Option to run the function on a single vs multiple sites

  • single: run the function for a single site

  • multi: run the function for multiple sites

anomaly_or_exploratory

Option to conduct an exploratory or anomaly detection analysis. Exploratory analyses give a high level summary of the data to examine the fact representation within the cohort.

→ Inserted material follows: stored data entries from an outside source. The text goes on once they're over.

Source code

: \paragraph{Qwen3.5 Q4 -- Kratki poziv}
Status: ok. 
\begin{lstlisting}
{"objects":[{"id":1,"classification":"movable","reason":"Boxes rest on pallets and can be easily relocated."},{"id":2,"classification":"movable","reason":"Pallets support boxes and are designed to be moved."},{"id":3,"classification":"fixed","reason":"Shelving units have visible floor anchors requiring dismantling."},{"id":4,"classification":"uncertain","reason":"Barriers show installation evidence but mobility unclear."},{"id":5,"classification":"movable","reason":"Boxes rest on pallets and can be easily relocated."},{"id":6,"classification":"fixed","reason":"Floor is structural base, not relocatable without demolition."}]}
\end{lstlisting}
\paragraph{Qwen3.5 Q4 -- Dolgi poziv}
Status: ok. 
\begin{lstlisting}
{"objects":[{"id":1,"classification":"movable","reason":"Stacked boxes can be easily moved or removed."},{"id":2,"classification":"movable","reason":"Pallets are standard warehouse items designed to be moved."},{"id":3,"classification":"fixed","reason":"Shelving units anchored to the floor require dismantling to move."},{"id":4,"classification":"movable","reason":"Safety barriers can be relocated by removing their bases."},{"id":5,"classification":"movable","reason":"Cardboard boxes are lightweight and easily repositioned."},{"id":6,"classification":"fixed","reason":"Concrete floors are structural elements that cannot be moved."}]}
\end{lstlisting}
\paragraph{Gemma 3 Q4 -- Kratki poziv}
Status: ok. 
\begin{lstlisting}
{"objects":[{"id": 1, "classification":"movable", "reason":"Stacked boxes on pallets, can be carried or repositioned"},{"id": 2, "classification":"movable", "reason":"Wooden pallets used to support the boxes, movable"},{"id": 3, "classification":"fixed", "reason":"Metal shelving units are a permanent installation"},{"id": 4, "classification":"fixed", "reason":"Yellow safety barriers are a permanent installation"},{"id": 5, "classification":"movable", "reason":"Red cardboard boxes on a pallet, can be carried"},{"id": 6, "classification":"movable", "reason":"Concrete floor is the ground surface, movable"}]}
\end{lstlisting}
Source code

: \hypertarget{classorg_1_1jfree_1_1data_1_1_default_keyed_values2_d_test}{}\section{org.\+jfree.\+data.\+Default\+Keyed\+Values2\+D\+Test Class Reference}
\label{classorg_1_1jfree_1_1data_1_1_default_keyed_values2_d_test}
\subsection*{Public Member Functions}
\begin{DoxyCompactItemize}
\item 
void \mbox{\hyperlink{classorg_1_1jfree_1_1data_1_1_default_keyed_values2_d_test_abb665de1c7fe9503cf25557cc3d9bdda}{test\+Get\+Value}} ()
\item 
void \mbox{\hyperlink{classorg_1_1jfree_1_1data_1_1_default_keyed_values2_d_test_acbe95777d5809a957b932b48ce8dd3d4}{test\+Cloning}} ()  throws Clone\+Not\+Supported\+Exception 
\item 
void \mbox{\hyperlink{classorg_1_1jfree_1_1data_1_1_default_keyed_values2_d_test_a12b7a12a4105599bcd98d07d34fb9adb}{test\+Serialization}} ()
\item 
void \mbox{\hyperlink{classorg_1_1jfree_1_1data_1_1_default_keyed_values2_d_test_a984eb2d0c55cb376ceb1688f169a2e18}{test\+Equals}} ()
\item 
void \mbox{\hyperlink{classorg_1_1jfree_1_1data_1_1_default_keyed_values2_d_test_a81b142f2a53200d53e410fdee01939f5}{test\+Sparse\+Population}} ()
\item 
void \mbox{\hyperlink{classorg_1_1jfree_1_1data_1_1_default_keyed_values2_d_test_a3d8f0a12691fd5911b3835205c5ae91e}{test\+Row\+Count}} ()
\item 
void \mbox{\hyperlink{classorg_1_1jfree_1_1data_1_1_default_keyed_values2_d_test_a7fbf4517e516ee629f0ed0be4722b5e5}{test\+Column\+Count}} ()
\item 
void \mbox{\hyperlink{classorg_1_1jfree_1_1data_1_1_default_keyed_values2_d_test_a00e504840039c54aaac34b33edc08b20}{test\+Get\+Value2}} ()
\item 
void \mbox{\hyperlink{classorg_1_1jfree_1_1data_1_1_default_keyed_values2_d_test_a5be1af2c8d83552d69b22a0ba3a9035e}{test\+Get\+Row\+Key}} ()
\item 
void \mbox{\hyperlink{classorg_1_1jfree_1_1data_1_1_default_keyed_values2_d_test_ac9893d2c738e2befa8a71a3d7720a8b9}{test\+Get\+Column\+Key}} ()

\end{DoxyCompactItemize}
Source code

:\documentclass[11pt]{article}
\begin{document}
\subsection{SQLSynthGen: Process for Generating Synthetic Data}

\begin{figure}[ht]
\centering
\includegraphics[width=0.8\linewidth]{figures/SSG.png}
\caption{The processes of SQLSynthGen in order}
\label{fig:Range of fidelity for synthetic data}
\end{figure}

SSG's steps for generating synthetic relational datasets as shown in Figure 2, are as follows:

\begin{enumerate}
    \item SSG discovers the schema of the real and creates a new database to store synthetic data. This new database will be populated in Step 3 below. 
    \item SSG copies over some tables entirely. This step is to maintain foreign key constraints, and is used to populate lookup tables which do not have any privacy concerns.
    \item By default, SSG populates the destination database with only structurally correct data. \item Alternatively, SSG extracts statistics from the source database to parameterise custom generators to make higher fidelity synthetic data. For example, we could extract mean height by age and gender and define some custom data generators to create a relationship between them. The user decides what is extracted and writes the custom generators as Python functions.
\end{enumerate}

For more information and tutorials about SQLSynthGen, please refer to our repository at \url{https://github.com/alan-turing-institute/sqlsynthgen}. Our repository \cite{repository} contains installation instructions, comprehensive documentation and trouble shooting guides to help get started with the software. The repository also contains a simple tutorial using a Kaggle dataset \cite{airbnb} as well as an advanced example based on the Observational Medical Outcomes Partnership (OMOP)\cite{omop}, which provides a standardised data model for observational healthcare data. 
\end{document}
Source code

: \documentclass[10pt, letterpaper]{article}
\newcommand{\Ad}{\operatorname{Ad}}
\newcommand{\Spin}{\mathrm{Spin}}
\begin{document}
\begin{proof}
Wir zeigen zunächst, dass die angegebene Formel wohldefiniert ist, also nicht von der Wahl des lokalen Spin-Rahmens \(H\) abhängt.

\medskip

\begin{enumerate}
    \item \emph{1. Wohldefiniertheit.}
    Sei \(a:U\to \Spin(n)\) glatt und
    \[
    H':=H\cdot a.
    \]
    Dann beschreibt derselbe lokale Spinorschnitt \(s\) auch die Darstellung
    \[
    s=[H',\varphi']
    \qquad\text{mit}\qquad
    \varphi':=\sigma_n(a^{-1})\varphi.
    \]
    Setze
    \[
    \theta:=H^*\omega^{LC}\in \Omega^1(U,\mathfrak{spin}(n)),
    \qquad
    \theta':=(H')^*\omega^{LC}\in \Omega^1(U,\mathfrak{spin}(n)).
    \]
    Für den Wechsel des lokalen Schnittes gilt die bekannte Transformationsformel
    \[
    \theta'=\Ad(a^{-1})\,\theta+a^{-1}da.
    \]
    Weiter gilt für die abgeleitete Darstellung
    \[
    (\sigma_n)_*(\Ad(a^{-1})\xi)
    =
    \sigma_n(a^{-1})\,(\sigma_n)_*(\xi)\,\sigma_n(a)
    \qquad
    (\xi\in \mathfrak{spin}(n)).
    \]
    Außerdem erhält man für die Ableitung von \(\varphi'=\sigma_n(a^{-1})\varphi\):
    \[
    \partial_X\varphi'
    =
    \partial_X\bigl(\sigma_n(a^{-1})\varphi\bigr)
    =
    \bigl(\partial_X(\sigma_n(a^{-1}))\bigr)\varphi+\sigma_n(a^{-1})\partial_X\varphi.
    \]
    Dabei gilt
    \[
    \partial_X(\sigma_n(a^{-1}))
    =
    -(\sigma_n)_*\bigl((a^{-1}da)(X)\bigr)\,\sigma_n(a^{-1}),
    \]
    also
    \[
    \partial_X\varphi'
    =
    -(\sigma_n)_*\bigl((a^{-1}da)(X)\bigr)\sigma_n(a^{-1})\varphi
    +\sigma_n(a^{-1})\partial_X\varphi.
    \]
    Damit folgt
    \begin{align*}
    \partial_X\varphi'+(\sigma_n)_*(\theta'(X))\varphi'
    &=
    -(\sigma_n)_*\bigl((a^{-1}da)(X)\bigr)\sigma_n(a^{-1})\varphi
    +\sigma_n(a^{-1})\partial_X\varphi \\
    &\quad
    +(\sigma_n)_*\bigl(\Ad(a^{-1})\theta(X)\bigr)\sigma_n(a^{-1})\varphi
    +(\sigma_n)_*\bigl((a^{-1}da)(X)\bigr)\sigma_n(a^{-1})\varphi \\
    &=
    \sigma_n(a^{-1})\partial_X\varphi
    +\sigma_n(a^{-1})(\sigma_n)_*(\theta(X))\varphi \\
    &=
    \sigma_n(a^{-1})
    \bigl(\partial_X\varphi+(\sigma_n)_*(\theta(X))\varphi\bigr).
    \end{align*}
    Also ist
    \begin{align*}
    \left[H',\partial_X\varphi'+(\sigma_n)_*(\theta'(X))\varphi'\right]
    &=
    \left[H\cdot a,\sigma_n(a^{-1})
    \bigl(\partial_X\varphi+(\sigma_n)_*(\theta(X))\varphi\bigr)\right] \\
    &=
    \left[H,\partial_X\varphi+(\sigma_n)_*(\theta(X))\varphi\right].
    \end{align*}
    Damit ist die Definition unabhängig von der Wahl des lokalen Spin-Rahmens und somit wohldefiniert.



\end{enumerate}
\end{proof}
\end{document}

Anomaly detection analyses are specialized to identify outliers within the cohort.

num_concept_combined

when multi_or_single_site = single and anomaly_or_exploratory = anomaly, this argument is a boolean that will ensure that concept1 and concept2 meet some minimal threshold for including in the jaccard index if TRUE, then both conditions for num_concept_1 and num_concept_2 should be met; if FALSE then just one condition needs to be met.

num_concept_1

when multi_or_single_site = single and anomaly_or_exploratory = anomaly, this argument is an integer and requires a minimum number of times that the first concept appears in the dataset

num_concept_2

when multi_or_single_site = single and anomaly_or_exploratory = anomaly, this argument is an integer and requires a minimum number of times that the second concept appears in the dataset

p_value

the p value to be used as a threshold in the multi-site anomaly detection analysis

age_groups

If you would like to stratify the results by age group, create a table or CSV file with the following columns and include it as the age_groups function parameter:

  • min_age: the minimum age for the group (i.e. 10)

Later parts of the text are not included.